Mathematical Problem Solving for Engineering Students Robert Leland1, James Richardson2, Tan-Yu Lee3, John Dantzler4 1 Electrical and Computer Engineering Dept. /2Civil and Environmental Engineering Dept./3Mathematics Dept., University of Alabama/4Censeo Research, Inc.

1. Introduction

At the time of the Second World War, Sir Lawrence Holt recognized that younger sailors in the British merchant marine were unable to perform their duties, especially in emergency situations, often leading to loss of life. He called on educator Kurt Hahn for help. In 1941, Hahn began a program that has become known as Outward Bound. This program builds self-confidence and ability by confronting young people with challenging tasks, such as climbing a mountain11. We face a similar situation in engineering education. Students arrive at universities frequently lacking the mathematics and problem solving skills needed to succeed as engineering students. These deficiencies are often not remedied as the students pass through the curriculum, leading to low retention rates and shortages of US educated engineers.

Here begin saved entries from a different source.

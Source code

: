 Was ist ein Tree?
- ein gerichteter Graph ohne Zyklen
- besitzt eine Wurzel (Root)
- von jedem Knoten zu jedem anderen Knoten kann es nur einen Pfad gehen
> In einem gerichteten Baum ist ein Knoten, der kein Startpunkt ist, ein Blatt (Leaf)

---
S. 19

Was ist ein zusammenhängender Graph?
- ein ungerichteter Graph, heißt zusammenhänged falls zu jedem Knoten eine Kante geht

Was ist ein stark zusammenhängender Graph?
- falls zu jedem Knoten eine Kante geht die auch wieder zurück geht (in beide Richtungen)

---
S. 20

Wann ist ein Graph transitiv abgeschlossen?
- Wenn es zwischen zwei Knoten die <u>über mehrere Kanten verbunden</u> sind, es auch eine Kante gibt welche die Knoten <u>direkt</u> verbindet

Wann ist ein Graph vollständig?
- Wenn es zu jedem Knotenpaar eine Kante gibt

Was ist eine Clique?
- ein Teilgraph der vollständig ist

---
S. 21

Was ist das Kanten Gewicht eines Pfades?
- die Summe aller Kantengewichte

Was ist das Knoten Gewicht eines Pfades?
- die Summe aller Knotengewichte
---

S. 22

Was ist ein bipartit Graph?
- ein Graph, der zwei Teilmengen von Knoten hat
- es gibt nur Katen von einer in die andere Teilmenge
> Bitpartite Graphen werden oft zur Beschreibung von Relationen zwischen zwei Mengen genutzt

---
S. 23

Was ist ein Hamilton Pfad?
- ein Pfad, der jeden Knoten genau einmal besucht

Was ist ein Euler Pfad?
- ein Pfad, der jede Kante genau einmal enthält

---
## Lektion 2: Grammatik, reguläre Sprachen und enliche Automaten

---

In response, we are developing a course and materials in mathematical problem solving for first- year engineering students who are either Calculus-ready or one semester away from Calculus. Only pre-calculus mathematics is used in the course. This effort supported as an NSF CCLI- EMD proof of concept study. The goal of the course is to increase students’ mathematical problem solving skills in a way that transfers to future coursework. This course differs from many problem solving courses in two ways. First, like Outward Bound, the course will emphasize the solution of hard problems, so that students develop a sense of self-efficacy in mathematics that will transfer to future coursework. Second, the course will emphasize explanations, including training and practice in both self-explanation and explaining problems and solutions to others. We believe these emphases are essential for students to develop mathematics and problem solving skills that will transfer to their future coursework.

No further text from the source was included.